• ASSIGNMENT
Among the entries below, one stretch runs from the line that contains "(Awesome Open Source" through the line that contains "[[Functional Programming]]". Repeat that stretch exactly, ends included, and only that.

+===+

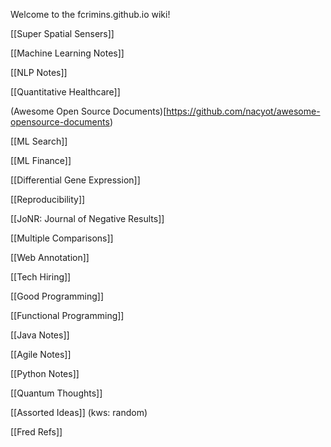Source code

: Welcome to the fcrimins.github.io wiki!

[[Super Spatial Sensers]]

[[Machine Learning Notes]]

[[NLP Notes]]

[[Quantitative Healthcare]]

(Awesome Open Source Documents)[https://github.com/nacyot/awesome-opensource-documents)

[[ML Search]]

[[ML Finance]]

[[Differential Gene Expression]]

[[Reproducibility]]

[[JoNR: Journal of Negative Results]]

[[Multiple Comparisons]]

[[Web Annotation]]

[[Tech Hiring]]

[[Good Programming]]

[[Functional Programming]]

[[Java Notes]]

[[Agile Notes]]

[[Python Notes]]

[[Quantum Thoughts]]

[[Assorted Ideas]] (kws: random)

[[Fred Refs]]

+===+

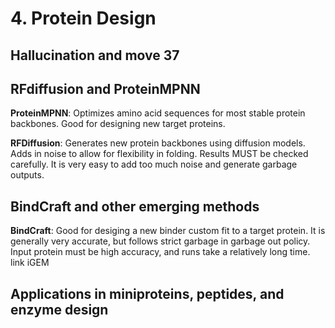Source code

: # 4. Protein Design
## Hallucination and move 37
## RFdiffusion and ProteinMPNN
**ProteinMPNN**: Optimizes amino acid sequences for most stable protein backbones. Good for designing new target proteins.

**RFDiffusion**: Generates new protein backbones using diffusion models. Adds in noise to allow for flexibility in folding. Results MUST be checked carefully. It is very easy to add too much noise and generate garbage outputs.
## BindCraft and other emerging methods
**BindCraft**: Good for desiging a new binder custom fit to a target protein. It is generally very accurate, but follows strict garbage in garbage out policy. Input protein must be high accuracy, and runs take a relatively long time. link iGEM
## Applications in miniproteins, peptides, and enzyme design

+===+

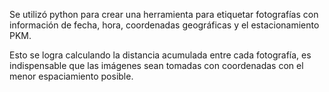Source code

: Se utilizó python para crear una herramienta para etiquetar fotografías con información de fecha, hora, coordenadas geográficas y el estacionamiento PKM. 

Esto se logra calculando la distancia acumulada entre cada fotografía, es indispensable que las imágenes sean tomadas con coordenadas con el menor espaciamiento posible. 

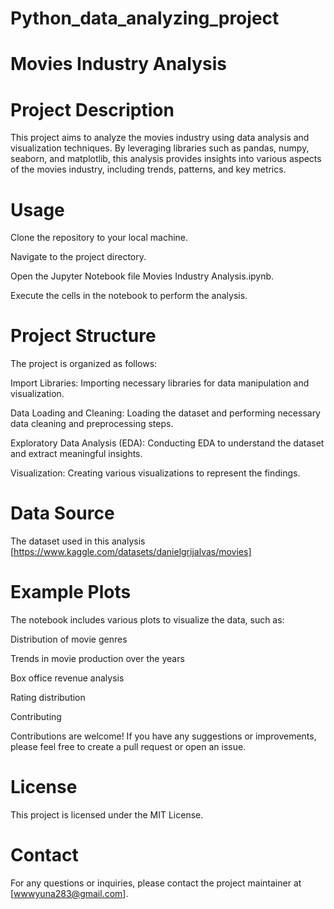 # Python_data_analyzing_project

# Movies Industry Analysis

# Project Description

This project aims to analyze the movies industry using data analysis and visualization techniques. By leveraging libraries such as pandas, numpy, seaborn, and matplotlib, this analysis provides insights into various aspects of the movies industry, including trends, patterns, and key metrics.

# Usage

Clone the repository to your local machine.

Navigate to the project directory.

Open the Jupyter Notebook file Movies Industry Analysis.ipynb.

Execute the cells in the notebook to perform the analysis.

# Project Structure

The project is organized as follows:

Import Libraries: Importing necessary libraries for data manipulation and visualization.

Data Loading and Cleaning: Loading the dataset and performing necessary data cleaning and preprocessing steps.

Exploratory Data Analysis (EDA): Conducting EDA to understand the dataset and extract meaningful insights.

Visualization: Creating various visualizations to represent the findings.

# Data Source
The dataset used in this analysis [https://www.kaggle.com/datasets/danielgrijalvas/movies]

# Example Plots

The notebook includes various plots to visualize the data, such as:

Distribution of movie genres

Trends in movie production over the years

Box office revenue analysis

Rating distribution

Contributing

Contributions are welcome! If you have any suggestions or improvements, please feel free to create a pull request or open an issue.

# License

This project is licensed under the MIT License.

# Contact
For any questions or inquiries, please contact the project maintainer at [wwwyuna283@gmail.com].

+===+

• COMPLETED TASK
(Awesome Open Source Documents)[https://github.com/nacyot/awesome-opensource-documents)

[[ML Search]]

[[ML Finance]]

[[Differential Gene Expression]]

[[Reproducibility]]

[[JoNR: Journal of Negative Results]]

[[Multiple Comparisons]]

[[Web Annotation]]

[[Tech Hiring]]

[[Good Programming]]

[[Functional Programming]]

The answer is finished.